1. On Glass-Steagall, Clinton is utterly unapologetic.
"By the time Glass-Steagall was repealed, Federal Reserve rulings, beginning in the late 1980s, had already eliminated restraints on big banks' ability to engage in both commercial and investment banking activities, except for restrictions on underwriting insurance. The real problem was that both before and after I signed the bill, the Securities and Exchange Commission, which oversees investment banks, lacked the authority to require investment banks to set aside more cash to cover high-risk investments (thought here were other steps a vigorous SEC commissioner could have taken to reduce the risk of a crash) and the bank regulators didn't do enough to limit commercial banks' risky loans...The best argument against repealing Glass Steagall is that it may have accelerated the speed of bank consolidations which were already well underway, encouraging banks to get bigger, faster.

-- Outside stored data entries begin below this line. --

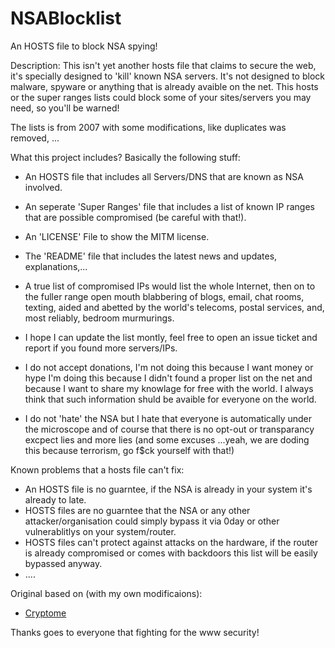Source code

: # NSABlocklist
An HOSTS file to block NSA spying!


Description:
This isn't yet another hosts file that claims to secure the web, it's specially designed to 'kill' known NSA servers. It's not designed to block malware, spyware or anything that is already avaible on the net. This hosts or the super ranges lists could block some of your sites/servers you may need, so you'll be warned!

The lists is from 2007 with some modifications, like duplicates was removed, ...


What this project includes?
Basically the following stuff:
* An HOSTS file that includes all Servers/DNS that are known as NSA involved.
* An seperate 'Super Ranges' file that includes a list of known IP ranges that are possible compromised (be careful with that!).
* An 'LICENSE' File to show the MITM license.
* The 'README' file that includes the latest news and updates, explanations,...


* A true list of compromised IPs would list the whole Internet, then on to the fuller range open mouth blabbering of blogs, email, chat rooms, texting, aided and abetted by the world's telecoms, postal services, and, most reliably, bedroom  murmurings.
* I hope I can update the list montly, feel free to open an issue ticket and report if you found more servers/IPs.
* I do not accept donations, I'm not doing this because I want money or hype I'm doing this because I didn't found a proper list on the net and because I want to share my knowlage for free with the world. I always think that such information shuld be avaible for everyone on the world. 
* I do not 'hate' the NSA but I hate that everyone is automatically under the microscope and of course that there is no opt-out or transparancy excpect lies and more lies (and some excuses ...yeah, we are doding this because terrorism, go f$ck yourself with that!)



Known problems that a hosts file can't fix:
* An HOSTS file is no guarntee, if the NSA is already in your system it's already to late.
* HOSTS files are no guarntee that the NSA or any other attacker/organisation could simply bypass it via 0day or other vulnerablitlys on your system/router.
* HOSTS files can't protect against attacks on the hardware, if the router is already compromised or comes with backdoors this list will be easily bypassed anyway.
* ....



Original based on (with my own modificaions):
* [Cryptome](http://cryptome.info/0001/ip-tla.htm)


Thanks goes to everyone that fighting for the www security!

Some believe that big banks are less inclined to make small-business loans than community banks."
So because consolidation was already underway, a major move to greatly ease further consolidation was okay?
2. On the failure to regulate derivatives, Clinton admits it was a mistake but downplays his own responsibility, even though it was his appointees -- notably Bob Rubin and Larry Summers -- who led the way, along with Republicans like Phil Gramm, in beating back Born's proposal.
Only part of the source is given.